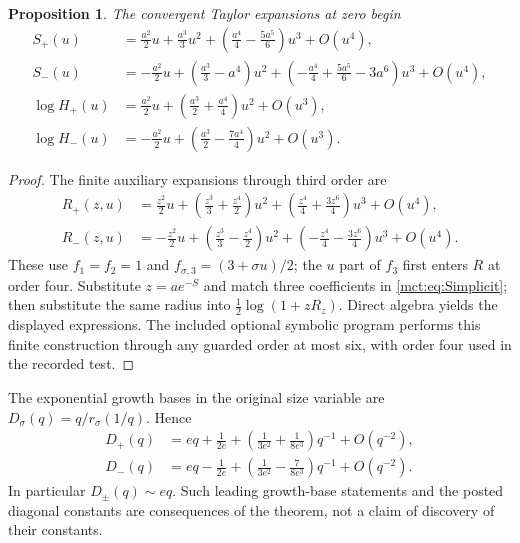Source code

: \documentclass[11pt]{article}
\newtheorem{proposition}[theorem]{Proposition}
\theoremstyle{definition}
\begin{document}
\begin{proposition}\label{mct:prop:jets}
The convergent Taylor expansions at zero begin
\begin{align}
 S_+(u)&=\frac{a^2}{2}u+\frac{a^3}{3}u^2
       +\left(\frac{a^4}{4}-\frac{5a^5}{6}\right)u^3+O(u^4),\label{mct:eq:Splus}\\
 S_-(u)&=-\frac{a^2}{2}u+\left(\frac{a^3}{3}-a^4\right)u^2
       +\left(-\frac{a^4}{4}+\frac{5a^5}{6}-3a^6\right)u^3+O(u^4),\label{mct:eq:Sminus}\\
 \log H_+(u)&=\frac{a^2}{2}u+\left(\frac{a^3}{2}+\frac{a^4}{4}\right)u^2+O(u^3),\\
 \log H_-(u)&=-\frac{a^2}{2}u+\left(\frac{a^3}{2}-\frac{7a^4}{4}\right)u^2+O(u^3).
\end{align}
\end{proposition}
\begin{proof}
The finite auxiliary expansions through third order are
\begin{align*}
 R_+(z,u)&=\frac{z^2}2u+\left(\frac{z^3}3+\frac{z^4}2\right)u^2
 +\left(\frac{z^4}4+\frac{3z^6}4\right)u^3+O(u^4),\\
 R_-(z,u)&=-\frac{z^2}2u+\left(\frac{z^3}3-\frac{z^4}2\right)u^2
 +\left(-\frac{z^4}4-\frac{3z^6}4\right)u^3+O(u^4).
\end{align*}
These use $f_1=f_2=1$ and $f_{\sigma,3}=(3+\sigma u)/2$; the $u$ part of $f_3$ first enters $R$ at order four. Substitute $z=ae^{-S}$ and match three coefficients in \eqref{mct:eq:Simplicit}; then substitute the same radius into $\frac12\log(1+zR_z)$. Direct algebra yields the displayed expressions. The included optional symbolic program performs this finite construction through any guarded order at most six, with order four used in the recorded test.
\end{proof}

The exponential growth bases in the original size variable are $D_\sigma(q)=q/r_\sigma(1/q)$. Hence
\begin{align}
 D_+(q)&=eq+\frac1{2e}+\left(\frac1{3e^2}+\frac1{8e^3}\right)q^{-1}+O(q^{-2}),\\
 D_-(q)&=eq-\frac1{2e}+\left(\frac1{3e^2}-\frac7{8e^3}\right)q^{-1}+O(q^{-2}).
\end{align}
In particular $D_\pm(q)\sim eq$. Such leading growth-base statements and the posted diagonal constants are consequences of the theorem, not a claim of discovery of their constants.
\end{document}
────
**How to complete this task**
Reproduce every line from the entries that holds the word "expansions".

**Written response**
The convergent Taylor expansions at zero begin
The finite auxiliary expansions through third order are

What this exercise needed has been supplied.